Gateway Cryptographic Implementation and Security Notes

The cryptographic foundation of dstack’s gateway represents the culmination of modern secure communication protocols, specifically adapted for the unique requirements of confidential computing environments. Unlike traditional network security implementations that focus primarily on protecting data in transit, confidential computing gateways must also verify the integrity and authenticity of the computing environments themselves, creating a multi-layered security architecture that extends trust verification from the network layer down to the hardware level. dstack’s cryptographic implementation is built around the principle of defense in depth, where multiple independent security mechanisms work together to provide comprehensive protection. This approach recognizes that confidential computing environments face threats not just from network attackers, but also from potentially compromised hosts, malicious hypervisors, and sophisticated supply chain attacks. By implementing multiple overlapping security controls, the system can maintain security even if individual components are compromised. The choice of cryptographic primitives and protocols in dstack reflects careful consideration of both current security requirements and future threat models. The implementation prioritizes algorithms and approaches that have been thoroughly analyzed by the cryptographic community, while also ensuring compatibility with hardware security features like Intel TDX and other trusted execution environments.
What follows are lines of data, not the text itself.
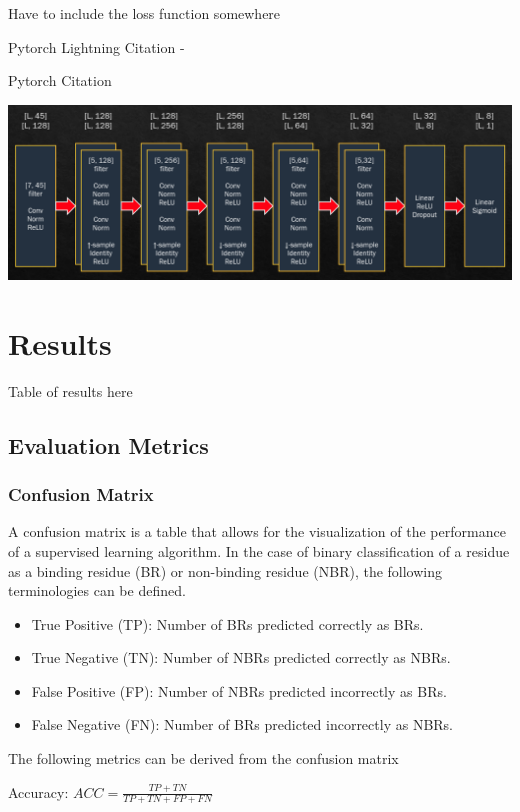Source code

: \documentclass[journal=jacsat,manuscript=article]{achemso}
\begin{document}
Have to include the loss function somewhere

Pytorch Lightning Citation - \cite{falcon2019pytorch}

Pytorch Citation\cite{NEURIPS2019_9015}

\vspace{10 mm}
\noindent\includegraphics[scale=0.39]{architecture}

\section{Results}
\quad Table of results here

\subsection{Evaluation Metrics}
\subsubsection{Confusion Matrix}
A confusion matrix is a table that allows for the visualization of the performance of a supervised learning algorithm. In the case of binary classification of a residue as a binding residue (BR) or non-binding residue (NBR), the following terminologies can be defined.
\begin{itemize}
    \item True Positive (TP): Number of BRs predicted correctly as BRs.
    \item True Negative (TN): Number of NBRs predicted correctly as NBRs.
    \item False Positive (FP): Number of NBRs predicted incorrectly as BRs.
    \item False Negative (FN): Number of BRs predicted incorrectly as NBRs.
\end{itemize}

\noindent The following metrics can be derived from the confusion matrix

Accuracy: ${ACC} = \frac{TP + TN}{TP + TN + FP + FN}$
\end{document}
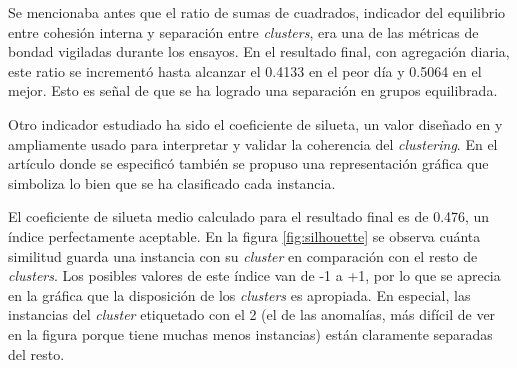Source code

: Se mencionaba antes que el ratio de sumas de cuadrados, indicador del equilibrio entre cohesión interna y separación entre \emph{clusters}, era una de las métricas de bondad vigiladas durante los ensayos.
En el resultado final, con agregación diaria, este ratio se incrementó hasta alcanzar el 0.4133 en el peor día y 0.5064 en el mejor.
Esto es señal de que se ha logrado una separación en grupos equilibrada.

Otro indicador estudiado ha sido el coeficiente de silueta, un valor diseñado en \cite{Rousseeuw_1987} y ampliamente usado para interpretar y validar la coherencia del \emph{clustering}.
En el artículo donde se especificó también se propuso una representación gráfica que simboliza lo bien que se ha clasificado cada instancia.

El coeficiente de silueta medio calculado para el resultado final es de 0.476, un índice perfectamente aceptable.
En la figura \ref{fig:silhouette} se observa cuánta similitud guarda una instancia con su \emph{cluster} en comparación con el resto de \emph{clusters}.
Los posibles valores de este índice van de -1 a +1, por lo que se aprecia en la gráfica que la disposición de los \emph{clusters} es apropiada.
En especial, las instancias del \emph{cluster} etiquetado con el 2 (el de las anomalías, más difícil de ver en la figura porque tiene muchas menos instancias) están claramente separadas del resto.

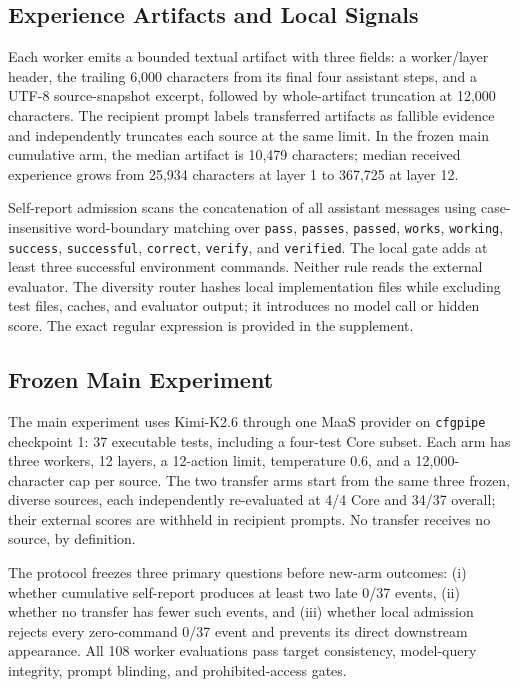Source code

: \documentclass[letterpaper]{article}
\begin{document}
\subsection{Experience Artifacts and Local Signals}

Each worker emits a bounded textual artifact with three fields: a worker/layer
header, the trailing 6,000 characters from its final four assistant steps, and a
UTF-8 source-snapshot excerpt, followed by whole-artifact truncation at 12,000
characters. The recipient prompt labels transferred artifacts as fallible evidence
and independently truncates each source at the same limit. In the frozen main
cumulative arm, the median artifact is 10,479 characters; median received
experience grows from 25,934 characters at layer 1 to 367,725 at layer 12.

Self-report admission scans the concatenation of all assistant messages using
case-insensitive word-boundary matching over \texttt{pass}, \texttt{passes},
\texttt{passed}, \texttt{works}, \texttt{working}, \texttt{success},
\texttt{successful}, \texttt{correct}, \texttt{verify}, and \texttt{verified}.
The local gate adds at least three successful environment commands. Neither rule
reads the external evaluator. The diversity router hashes local implementation
files while excluding test files, caches, and evaluator output; it introduces no
model call or hidden score. The exact regular expression is provided in the
supplement.

\subsection{Frozen Main Experiment}

The main experiment uses Kimi-K2.6 through one MaaS provider on
\texttt{cfgpipe} checkpoint 1: 37 executable tests, including a four-test Core
subset. Each arm has three workers, 12 layers, a 12-action limit, temperature
0.6, and a 12,000-character cap per source. The two transfer arms start from the
same three frozen, diverse sources, each independently re-evaluated at 4/4 Core
and 34/37 overall; their external scores are withheld in recipient prompts. No
transfer receives no source, by definition.

The protocol freezes three primary questions before new-arm outcomes:
(i) whether cumulative self-report produces at least two late 0/37 events,
(ii) whether no transfer has fewer such events, and
(iii) whether local admission rejects every zero-command 0/37 event and prevents
its direct downstream appearance. All 108 worker evaluations pass target
consistency, model-query integrity, prompt blinding, and prohibited-access gates.
\end{document}
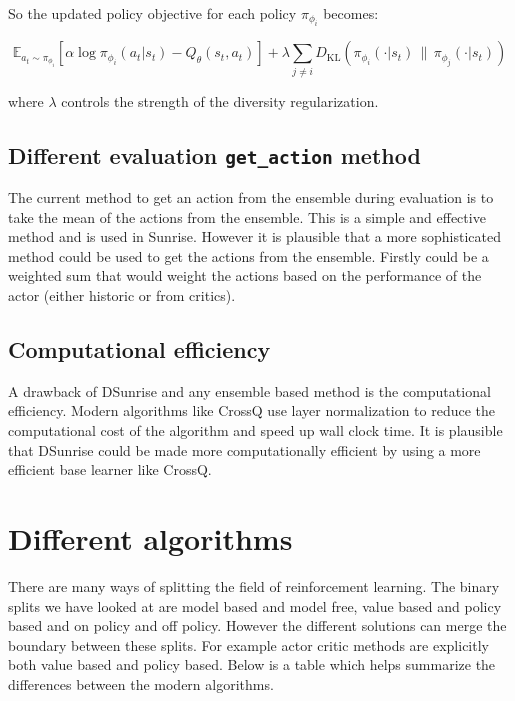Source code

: So the updated policy objective for each policy $\pi_{\phi_i}$ becomes:

\[
\mathbb{E}_{a_t \sim \pi_{\phi_i}}\left[ \alpha \log \pi_{\phi_i} (a_t|s_t) - Q_\theta(s_t, a_t) \right]
+ \lambda \sum_{j \neq i} D_{\mathrm{KL}}\left(\pi_{\phi_i}(\cdot|s_t) \,\|\, \pi_{\phi_j}(\cdot|s_t)\right)
\]

where $\lambda$ controls the strength of the diversity regularization.

\subsection{Different evaluation \texttt{get\_action} method}
The current method to get an action from the ensemble during evaluation is to take the mean of the actions from the ensemble. This is a simple and effective method and is used in Sunrise. However it is plausible that a more sophisticated method could be used to get the actions from the ensemble. Firstly could be a weighted sum that would weight the actions based on the performance of the actor (either historic or from critics).

\subsection{Computational efficiency}
A drawback of DSunrise and any ensemble based method is the computational efficiency. Modern algorithms like CrossQ \cite{bhattCrossQBatchNormalization2024} use layer normalization to reduce the computational cost of the algorithm and speed up wall clock time. It is plausible that DSunrise could be made more computationally efficient by using a more efficient base learner like CrossQ.

\section{Different algorithms}

There are many ways of splitting the field of reinforcement learning. The binary splits we have looked at are model based and model free, value based and policy based and on policy and off policy. However the different solutions can merge the boundary between these splits. For example actor critic methods are explicitly both value based and policy based. Below is a table which helps summarize the differences between the modern algorithms.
Cryptographic Security Implementation

TLS Configuration and Crypto Providers

The gateway uses rustls with the ring cryptographic provider for all TLS operations. This choice represents a deliberate move away from OpenSSL toward more modern, memory-safe cryptographic implementations that are less susceptible to the buffer overflow and memory corruption vulnerabilities that have historically plagued TLS implementations. The ring cryptographic provider offers high-performance, constant-time implementations of cryptographic primitives, reducing the risk of timing-based side-channel attacks. Certificate generation leverages RA-TLS capabilities when running in TEE environments, with fallback to KMS-based certificate authority for self-signed certificates. RA-TLS (Remote Attestation Transport Layer Security) represents a significant advancement in certificate-based authentication, allowing certificates to embed cryptographic attestation evidence directly in their structure. This creates a unified authentication mechanism where traditional X.509 certificate verification is enhanced with hardware-backed attestation validation.

Proxy Security Architecture

The gateway implements both TLS termination and TLS passthrough modes based on SNI analysis. This flexibility allows the system to adapt to different security requirements - TLS termination enables deep packet inspection and application-layer security controls, while TLS passthrough preserves end-to-end encryption when required by compliance or security policies. Connection handling includes comprehensive timeout management and secure connection lifecycle management. These mechanisms protect against resource exhaustion attacks, connection hijacking attempts, and other network-based attacks that could compromise the availability or security of the gateway service.

Notes

This document covers the security architecture of the dstack gateway, which serves as the entry point for external traffic to applications running in Confidential Virtual Machines. The gateway provides comprehensive security through automated certificate management, secure cluster communication, remote attestation verification, and intelligent load balancing. The implementation uses industry-standard protocols like ACME, WireGuard, and mutual TLS authentication to ensure secure communication throughout the system. The configuration parameters mentioned in this document can be customized through the gateway configuration file, allowing operators to tune the security and performance characteristics according to their specific deployment requirements. This configurability is essential for adapting the gateway to different threat models, compliance requirements, and operational constraints while maintaining the core security guarantees that make confidential computing possible. The security model is built on the principle of zero trust, where every component must be authenticated and authorized before being granted access to the network. Remote attestation ensures that only genuine TEE instances can register with the gateway, while Certificate Transparency monitoring provides ongoing security assurance against certificate-based attacks. This comprehensive approach to security creates multiple opportunities to detect and prevent attacks while maintaining the usability and performance characteristics required for production deployments. The dstack gateway’s security architecture represents a significant advancement in confidential computing infrastructure, providing the robust security guarantees needed for sensitive workloads while maintaining the operational simplicity required for widespread adoption. As confidential computing continues to evolve, the gateway’s modular architecture and comprehensive security controls provide a solid foundation for addressing emerging threats and requirements.